● TASK ITEM
Extract the complete data exactly as given.

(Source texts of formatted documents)
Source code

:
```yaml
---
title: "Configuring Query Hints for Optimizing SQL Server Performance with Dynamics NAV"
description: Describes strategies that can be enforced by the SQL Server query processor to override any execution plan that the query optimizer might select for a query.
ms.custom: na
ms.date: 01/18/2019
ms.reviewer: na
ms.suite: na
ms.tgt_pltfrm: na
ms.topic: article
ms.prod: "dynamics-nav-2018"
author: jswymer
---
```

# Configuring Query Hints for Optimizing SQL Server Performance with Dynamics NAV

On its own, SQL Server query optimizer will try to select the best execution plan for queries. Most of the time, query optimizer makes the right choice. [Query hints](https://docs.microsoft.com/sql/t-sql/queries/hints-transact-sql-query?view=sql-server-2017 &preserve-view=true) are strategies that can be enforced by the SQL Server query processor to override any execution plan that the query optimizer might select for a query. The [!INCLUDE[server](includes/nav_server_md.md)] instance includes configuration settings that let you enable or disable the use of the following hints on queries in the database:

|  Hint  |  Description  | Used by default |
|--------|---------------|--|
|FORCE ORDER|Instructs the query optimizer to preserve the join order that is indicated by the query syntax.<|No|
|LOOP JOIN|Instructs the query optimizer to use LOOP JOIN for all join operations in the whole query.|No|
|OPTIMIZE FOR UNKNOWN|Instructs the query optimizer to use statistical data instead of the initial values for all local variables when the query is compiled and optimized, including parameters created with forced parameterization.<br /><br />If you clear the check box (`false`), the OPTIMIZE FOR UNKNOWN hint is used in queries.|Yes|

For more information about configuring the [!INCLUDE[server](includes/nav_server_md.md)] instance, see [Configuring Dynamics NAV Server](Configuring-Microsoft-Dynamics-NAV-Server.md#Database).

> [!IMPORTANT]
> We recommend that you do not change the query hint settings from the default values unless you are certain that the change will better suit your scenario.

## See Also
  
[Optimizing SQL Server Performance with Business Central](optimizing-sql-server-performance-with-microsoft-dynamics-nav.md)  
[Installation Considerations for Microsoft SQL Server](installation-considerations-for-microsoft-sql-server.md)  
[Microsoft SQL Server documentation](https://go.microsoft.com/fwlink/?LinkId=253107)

● EXPECTED OUTPUT
Source code

:
```yaml
---
title: "Configuring Query Hints for Optimizing SQL Server Performance with Dynamics NAV"
description: Describes strategies that can be enforced by the SQL Server query processor to override any execution plan that the query optimizer might select for a query.
ms.custom: na
ms.date: 01/18/2019
ms.reviewer: na
ms.suite: na
ms.tgt_pltfrm: na
ms.topic: article
ms.prod: "dynamics-nav-2018"
author: jswymer
---
```

# Configuring Query Hints for Optimizing SQL Server Performance with Dynamics NAV

On its own, SQL Server query optimizer will try to select the best execution plan for queries. Most of the time, query optimizer makes the right choice. [Query hints](https://docs.microsoft.com/sql/t-sql/queries/hints-transact-sql-query?view=sql-server-2017 &preserve-view=true) are strategies that can be enforced by the SQL Server query processor to override any execution plan that the query optimizer might select for a query. The [!INCLUDE[server](includes/nav_server_md.md)] instance includes configuration settings that let you enable or disable the use of the following hints on queries in the database:

|  Hint  |  Description  | Used by default |
|--------|---------------|--|
|FORCE ORDER|Instructs the query optimizer to preserve the join order that is indicated by the query syntax.<|No|
|LOOP JOIN|Instructs the query optimizer to use LOOP JOIN for all join operations in the whole query.|No|
|OPTIMIZE FOR UNKNOWN|Instructs the query optimizer to use statistical data instead of the initial values for all local variables when the query is compiled and optimized, including parameters created with forced parameterization.<br /><br />If you clear the check box (`false`), the OPTIMIZE FOR UNKNOWN hint is used in queries.|Yes|

For more information about configuring the [!INCLUDE[server](includes/nav_server_md.md)] instance, see [Configuring Dynamics NAV Server](Configuring-Microsoft-Dynamics-NAV-Server.md#Database).

> [!IMPORTANT]
> We recommend that you do not change the query hint settings from the default values unless you are certain that the change will better suit your scenario.

## See Also
  
[Optimizing SQL Server Performance with Business Central](optimizing-sql-server-performance-with-microsoft-dynamics-nav.md)  
[Installation Considerations for Microsoft SQL Server](installation-considerations-for-microsoft-sql-server.md)  
[Microsoft SQL Server documentation](https://go.microsoft.com/fwlink/?LinkId=253107)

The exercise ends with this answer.